Metadata-Version: 2.1
Name: inscriptis
Version: 0.0.4.1
Summary: inscriptis - HTML to text converter.
Home-page: http://github.com/weblyzard/inscriptis
Author: Albert Weichselbraun, Fabian Odoni
Author-email: albert.weichselbraun@fhgr.ch, fabian.odoni@fhgr.ch
License: GPL2
Description: # inscriptis
        
        [![Build Status](https://www.travis-ci.org/weblyzard/inscriptis.png?branch=master)](https://www.travis-ci.org/weblyzard/inscriptis)
        
        A python based HTML to text conversion library, command line client and Web service with support for nested tables and a subset of CSS.
        Please take a look at the [Rendering](https://github.com/weblyzard/inscriptis/blob/master/RENDERING.md) document for a demonstration of inscriptis' conversion quality.
        
        ##### Table of Contents
        1. [Requirements and installation](#requirements-and-installation)
        2. [Command line client](#command-line-client)
        3. [Python library](#python-library)
        4. [Web service](#flask-web-service)
        5. [Fine tuning](#fine-tuning)
        6. [Testing, benchmarking and evaluation](#testing-benchmarking-and-evaluation)
        7. [Changelog](#changelog)
        
        ## Requirements and installation
        
        ### Requirements
        * Python 3.5+ (preferred) or Python 2.7+
        * lxml
        * requests
        
        ### Installation
        ``` {.sourceCode .bash}
        sudo python3 setup.py install
        ``` 
        ## Command line client
        The command line client converts text files or text retrieved from Web pages to the
        corresponding text representation.
        
        
        ### Command line parameters
        
        ``` {.sourceCode .bash}
        usage: inscript.py [-h] [-o OUTPUT] [-e ENCODING] [-i] [-l] [-d] input
        
        Converts HTML from file or url to a clean text version
        
        positional arguments:
          input                 Html input either from a file or an url (default:stdin)
        
        optional arguments:
          -h, --help            show this help message and exit
          -o OUTPUT, --output OUTPUT
                                Output file (default:stdout).
          -e ENCODING, --encoding ENCODING
                                Content encoding for files (default:utf-8)
          -i, --display-image-captions
                                Display image captions (default:false).
          -l, --display-link-targets
                                Display link targets (default:false).
          -d, --deduplicate-image-captions
                                Deduplicate image captions (default:false).
          --indentation
                                How to handle indentation (extended or standard; default: extended)
        ```
        
        ### Examples
        
        ```
        # convert the given page to text and output the result to the screen
        inscript.py https://www.fhgr.ch
        
        # convert the file to text and save the output to output.txt
        inscript.py fhgr.html -o fhgr.txt
        
        # convert the text provided via stdin and save the output to output.txt
        echo '<body><p>Make it so!</p>></body>' | inscript.py -o output.txt 
        ```
        
        
        ## Python library
        
        Embedding inscriptis into your code is easy, as outlined below:
        
        ```python
        import urllib.request
        from inscriptis import get_text
        
        url = "http://www.informationscience.ch"
        html = urllib.request.urlopen(url).read().decode('utf-8')
        
        text = get_text(html)
        
        print(text)
        ```
        
        ## Flask Web Service
        
        The Flask Web Service translates HTML pages to the corresponding plain text. 
        
        ### Additional Requirements
        
        * python3-flask
        
        ### Startup
        
        ``` {.sourceCode .bash}
        export FLASK_APP="web-service.py"
        python3 -m flask run
        ```
        
        ### Usage
        The Web services receives the HTML file in the request body and returns the corresponding text.
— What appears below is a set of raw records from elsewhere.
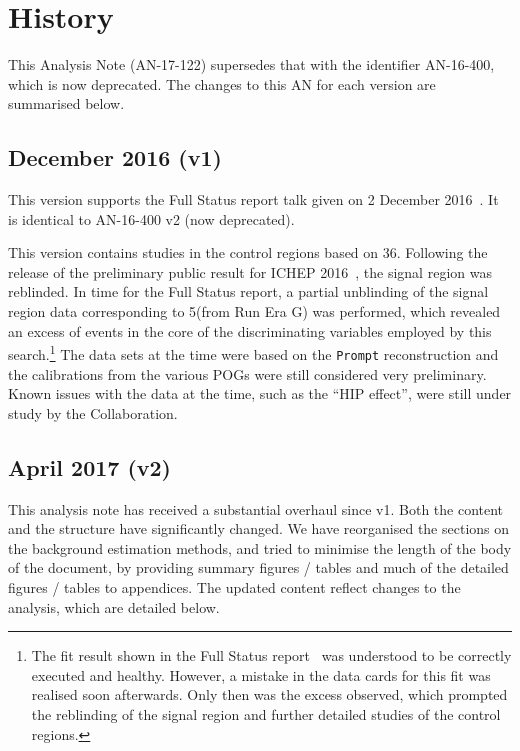 
\section{History}
\label{sec:history}

This Analysis Note (AN-17-122) supersedes that with the identifier
AN-16-400, which is now deprecated. The changes to this AN for each
version are summarised below.

\subsection{December 2016 (v1)}

This version supports the Full Status report talk given on
2 December 2016~\cite{fullstatus}. It is identical to
AN-16-400 v2 (now deprecated).

This version contains studies in the control regions based on
36\fbinv. Following the release of the preliminary public result for
ICHEP 2016~\cite{CMS-PAS-SUS-16-016}, the signal region was
reblinded. In time for the Full Status report, a partial unblinding of
the signal region data corresponding to 5\fbinv (from Run Era G) was
performed, which revealed an excess of events in the core of the
discriminating variables employed by this search.\footnote{The fit
  result shown in the Full Status report~\cite{fullstatus} was
  understood to be correctly executed and healthy. However, a mistake
  in the data cards for this fit was realised soon afterwards. Only
  then was the excess observed, which prompted the reblinding of the
  signal region and further detailed studies of the control regions.}
The data sets at the time were based on the \verb!Prompt!
reconstruction and the calibrations from the various POGs were still
considered very preliminary. Known issues with the data at the time,
such as the ``HIP effect'', were still under study by the
Collaboration.

\subsection{April 2017 (v2)}

This analysis note has received a substantial overhaul since v1. Both
the content and the structure have significantly changed.  We have
reorganised the sections on the background estimation methods, and
tried to minimise the length of the body of the document, by providing
summary figures / tables and much of the detailed figures / tables to
appendices. The updated content reflect changes to the analysis, which
are detailed below.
The file's encoding needs to be specified 
        in the `Content-Type` header (`UTF-8` in the example below).
        
        ``` {.sourceCode .bash}
        curl -X POST  -H "Content-Type: text/html; encoding=UTF8" -d @test.html  http://localhost:5000/get_text
        ```
        
        ## Fine tuning
        
        The following options are available for fine tuning the way inscriptis translates HTML to text.
        
        1. **More rigorous indentation:** call `inscriptis.get_text()` with the parameter `indentation='extended'` to also use indentation for tags such as `<div>` and `<span>` that do not provide indentation in their standard definition. This strategy is the default in `inscript.py` and many other tools such as lynx. If you do not want extended indentation you can use the parameter `indentation='standard'` instead.
        
        2. **Overwriting the default CSS definition:** inscriptis uses CSS definitions that are maintained in `inscriptis.css.CSS` for rendering HTML tags. You can override these definitions (and therefore change the rendering) as outlined below:
        
           ```python
           from lxml.html import fromstring
        
           from inscriptis.css import DEFAULT_CSS, HtmlElement
           from inscriptis.html_properties import Display
        
           # create a custom CSS based on the default style sheet and change the rendering of `div` and `span` elements
           css = DEFAULT_CSS.copy()
           css['div'] = HtmlElement('div', display=Display.block, padding=2)
           css['span'] = HtmlElement('span', prefix=' ', suffix=' ')
        
           html_tree = fromstring(html)
           # create a parser using the custom css
           parser = Inscriptis(html_tree,
                               display_images=display_images,
                               deduplicate_captions=deduplicate_captions,
                               display_links=display_links,
                               css=css)
           text = parser.get_text()
           ```
        
        ## Testing, benchmarking and evaluation
        
        ### Unit tests
        
        Test cases concerning the html to text conversion are located in the `tests/html` directory and consist of two files:
        
         1. `test-name.html` and
         2. `test-name.txt`
        
        the latter one containing the reference text output for the given html file.
        
        ### Text conversion output comparison and speed benchmarking
        inscriptis offers a small benchmarking script that can compare different HTML to text conversion approaches.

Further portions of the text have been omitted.